→ Data for the task:
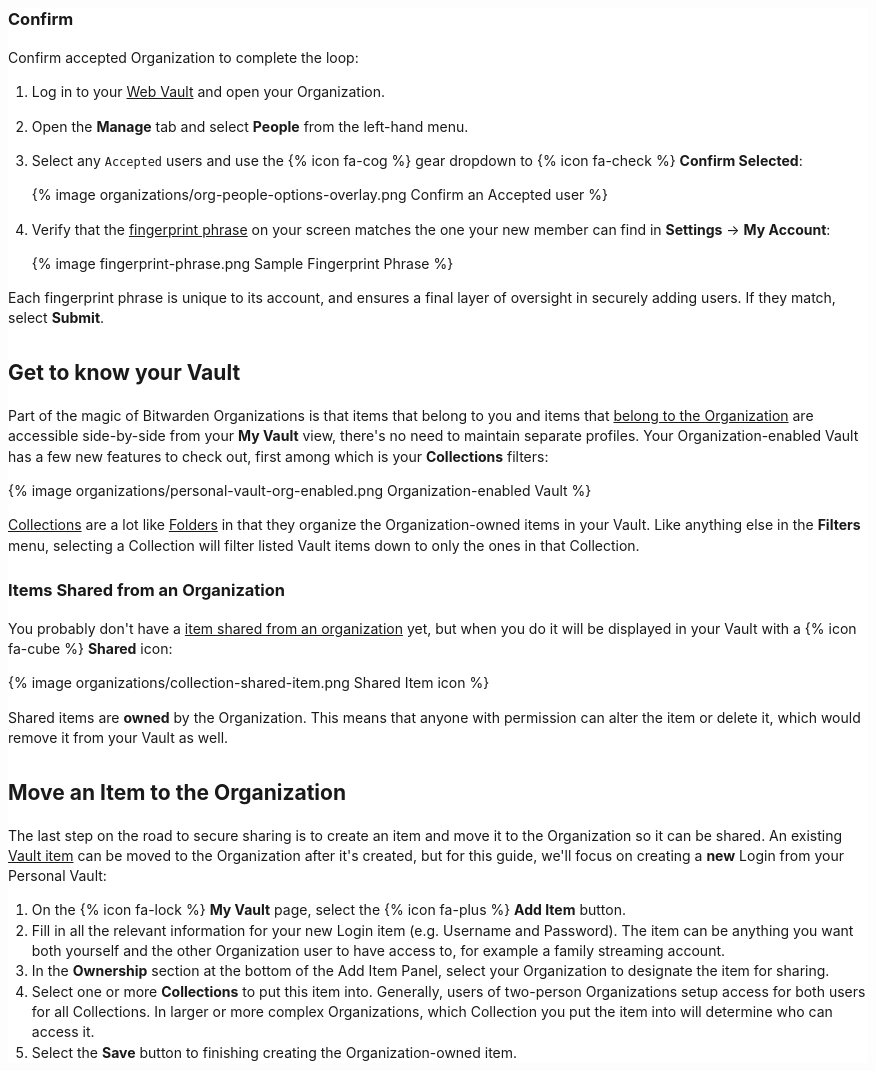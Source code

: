 ### Confirm

Confirm accepted Organization to complete the loop:

1. Log in to your [Web Vault]({{site.baseurl}}/article/getting-started-webvault) and open your Organization.
2. Open the **Manage** tab and select **People** from the left-hand menu.
3. Select any `Accepted` users and use the {% icon fa-cog %} gear dropdown to {% icon fa-check %} **Confirm Selected**:

   {% image organizations/org-people-options-overlay.png Confirm an Accepted user %}
3. Verify that the [fingerprint phrase]({{site.baseurl}}/article/fingerprint-phrase/) on your screen matches the one your new member can find in **Settings** &rarr; **My Account**:

   {% image fingerprint-phrase.png Sample Fingerprint Phrase %}

Each fingerprint phrase is unique to its account, and ensures a final layer of oversight in securely adding users. If they match, select **Submit**.

## Get to know your Vault

Part of the magic of Bitwarden Organizations is that items that belong to you and items that [belong to the Organization](#shared-items) are accessible side-by-side from your **My Vault** view, there's no need to maintain separate profiles. Your Organization-enabled Vault has a few new features to check out, first among which is your **Collections** filters:

{% image organizations/personal-vault-org-enabled.png Organization-enabled Vault %}

[Collections](#get-to-know-collections) are a lot like [Folders]({{site.baseurl}}/article/folders/) in that they organize the Organization-owned items in your Vault. Like anything else in the **Filters** menu, selecting a Collection will filter listed Vault items down to only the ones in that Collection.

### Items Shared from an Organization

You probably don't have a [item shared from an organization](#share-a-login) yet, but when you do it will be displayed in your Vault with a {% icon fa-cube %} **Shared** icon:

{% image organizations/collection-shared-item.png Shared Item icon %}

Shared items are **owned** by the Organization. This means that anyone with permission can alter the item or delete it, which would remove it from your Vault as well.

## Move an Item to the Organization

The last step on the road to secure sharing is to create an item and move it to the Organization so it can be shared. An existing [Vault item]({{site.baseurl}}/article/managing-items/#add-a-vault-item) can be moved to the Organization after it's created, but for this guide, we'll focus on creating a **new** Login from your Personal Vault:

1. On the {% icon fa-lock %} **My Vault** page, select the {% icon fa-plus %} **Add Item** button.
2. Fill in all the relevant information for your new Login item (e.g. Username and Password). The item can be anything you want both yourself and the other Organization user to have access to, for example a family streaming account.
3. In the **Ownership** section at the bottom of the Add Item Panel, select your Organization to designate the item for sharing.
4. Select one or more **Collections** to put this item into. Generally, users of two-person Organizations setup access for both users for all Collections. In larger or more complex Organizations, which Collection you put the item into will determine who can access it.
5. Select the **Save** button to finishing creating the Organization-owned item.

→ Your objective: From the data above, output only the lines between the line containing "You probably don't" and the line containing "## Move an Item to the Organization", inclusive, exactly as written.

→ Task response:
You probably don't have a [item shared from an organization](#share-a-login) yet, but when you do it will be displayed in your Vault with a {% icon fa-cube %} **Shared** icon:

{% image organizations/collection-shared-item.png Shared Item icon %}

Shared items are **owned** by the Organization. This means that anyone with permission can alter the item or delete it, which would remove it from your Vault as well.

## Move an Item to the Organization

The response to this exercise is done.